7 Stars For 7 Pilots: Will These Big Names Boost The Greenlight Prospects Of These Shows?

Pilot season is in full swing, and now that we know most of the pilots that have been picked up, casting has begun. Because of the nature of television these days, bigger stars are being attached to pilots, and many of them are from the movie world. Over the last few days, several big names have signed on to pilots, so let’s look at what we’ve got, so far. I’m sure that, after sifting through the casting news, many of you will be asking the same question I am: Where is Andrea Anders, and why hasn’t she been cast yet?

Girlfriend in a Coma — I wrote about this NBC comedy pilot a few weeks ago, and some folks thought it was a joke. It’s about a woman who has been in a coma for 17 years and wakes up to discover that she has a daughter from a pregnancy of which she was unaware. It’s based on a Douglas Coupland novel (I THOUGHT so). I’ve read the Coupland novel, and if it hews closely, that means that the show will probably focus on the girlfriend after she wakes from a coma, and also flashback to the intervening years while her boyfriend — well, the guy who she lost her virginity to at a teenage party — is raising the child. ANYWAY, Christina Ricci has been cast as the girlfriend.

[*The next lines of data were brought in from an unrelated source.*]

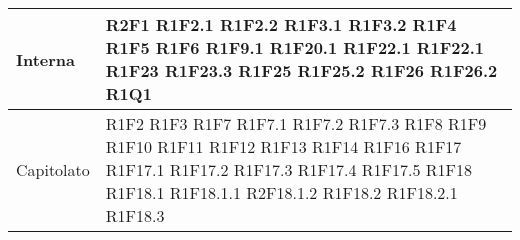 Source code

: \begin{center}
\begin{longtable}{|p{44mm}|p{22mm}|}
Interna &
R2F1 \newline
R1F2.1 \newline
R1F2.2 \newline
R1F3.1 \newline
R1F3.2 \newline
R1F4 \newline
R1F5 \newline
R1F6 \newline
R1F9.1 \newline
R1F20.1 \newline
R1F22.1 \newline
R1F22.1 \newline
R1F23 \newline
R1F23.3 \newline
R1F25 \newline
R1F25.2 \newline
R1F26 \newline
R1F26.2 \newline
R1Q1 \newline
\\
\hline
Capitolato &
R1F2 \newline
R1F3 \newline
R1F7 \newline
R1F7.1 \newline
R1F7.2 \newline
R1F7.3 \newline
R1F8 \newline
R1F9 \newline
R1F10 \newline
R1F11 \newline
R1F12 \newline
R1F13 \newline
R1F14 \newline
R1F16 \newline
R1F17 \newline
R1F17.1 \newline
R1F17.2 \newline
R1F17.3 \newline
R1F17.4 \newline
R1F17.5 \newline
R1F18 \newline
R1F18.1 \newline
R1F18.1.1 \newline
R2F18.1.2 \newline
R1F18.2 \newline
R1F18.2.1 \newline
R1F18.3 \newline

\end{longtable}
\end{center}
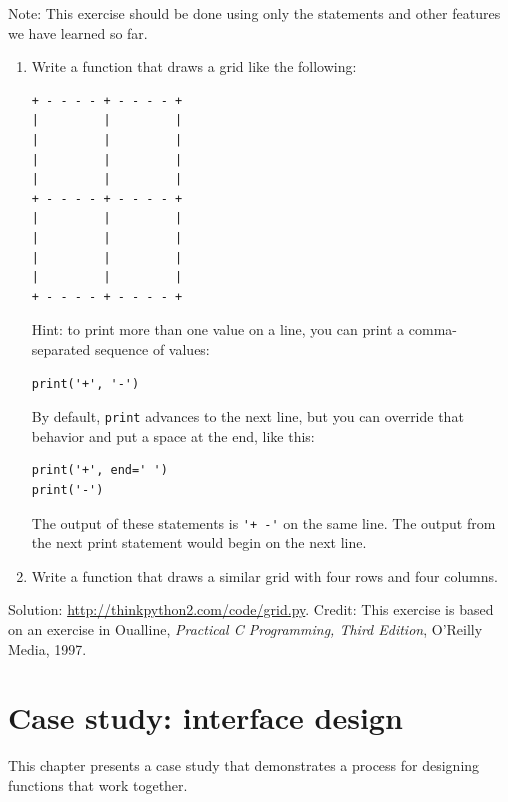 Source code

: \documentclass[10pt]{book}
\begin{document}
\begin{exercise}

Note: This exercise should be
done using only the statements and other features we have learned so
far.  

\begin{enumerate}

\item Write a function that draws a grid like the following:

\begin{verbatim}
+ - - - - + - - - - +
|         |         |
|         |         |
|         |         |
|         |         |
+ - - - - + - - - - +
|         |         |
|         |         |
|         |         |
|         |         |
+ - - - - + - - - - +
\end{verbatim}
%
Hint: to print more than one value on a line, you can print
a comma-separated sequence of values:

\begin{verbatim}
print('+', '-')
\end{verbatim}
%
By default, {\tt print} advances to the next line, but you
can override that behavior and put a space at the end, like this:

\begin{verbatim}
print('+', end=' ')
print('-')
\end{verbatim}
%
The output of these statements is \verb"'+ -'" on the same line.
The output from the next print statement would begin on the next line.

\item Write a function that draws a similar grid
with four rows and four columns.

\end{enumerate}

Solution: \url{http://thinkpython2.com/code/grid.py}.
Credit: This exercise is based on an exercise in Oualline, {\em
    Practical C Programming, Third Edition}, O'Reilly Media, 1997.

\end{exercise}





\chapter{Case study: interface design}
\label{turtlechap}

This chapter presents a case study that demonstrates a process for
designing functions that work together.
\end{document}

Bloodline — Our boy Jonathan Banks, who plays Mike Ehrmentraut on Breaking Bad — is making the same mistake that Giancarlo Esposito did by making a drama for NBC. In the comic-book stylized thriller, Banks will play “the villainous Leo Killpriest, the patriarch of an ancient line of killers, brigands and mercenaries who’s worried that the last remaining members of his scattered family will be wiped off the face of the earth.” I like that he’s getting more work, but I wish he’d stick with cable. He was also wasted in the weekend’s big comedy hit at the box office, Identity Thief.

Mom — Single-moms are the hip new thing this pilot season (see also), and Nate Corddry has signed on as the male lead in this Chuck Lorre sitcom, which will star Anna Faris as a single and newly sober mom who moves in with her mother, played by Allison Janney. Great cast, but DAMN: Why’s it gotta be Chuck Lorre, and why’s it gotta be on CBS?

Intelligence — Save for his stint on Community, we haven’t seen a lot of Josh Holloway since he played Sawyer on Lost. The good news is, his pilot is a virtual lock to be greenlit, but the bad news is, it’s because it’s ANOTHER CBS procedural, although at least it’s not a spin-off. The show is set “at U.S. Cyber Command and focuses on a unit that has been created around one agent with a very special gift — a microchip has been implanted in his brain that allows him to access the entire electromagnetic spectrum.” That sounds spectacularly silly.

Dracula — This NBC Once Upon a Time-ish show is about Dracula posing as an American businessman in London in the 1890s. It has already cast Jonathan Rhys Meyers as the Count (dudes eyes CREEP ME THE F**K OUT), and now it has cast Thomas Kretschmann as Van Helsing, a “brilliant professor with a cool exterior who is obsessed with revenge.” Thomas Kretschmann may be familiar to you from the short-lived series, The River or as Captain Englehorn in Peter Jackson’s King Kong.

HBO Comedy Pilot — Jonathan Groff — who is much better than what he’s best known for (Jesse St. James in Glee) — has signed on to the HBO comedy about a group of gay friends living in San Francisco and dealing with the “modern gay experience.” It’s not much to go on, but it does come from Bored to Death‘s Sarah Condon and writer Michael Lannan. Groff was also excellent in the now cancelled Boss, which now goes by the name House of Cards (see what I did there?)

Untitled Fox Cop Comedy — Finally, the Andy Samberg cop comedy from Parks and Rec’s Michael Schur — which has been getting a lot of buzz this pilot season — has picked up Andre Braugher of the last Last Resort. Braugher, who joins Samberg and Terry Crews, will play the force’s serious-minded captain in what will most certainly be the sitcom paired with New Girl in the 2013-2014 season.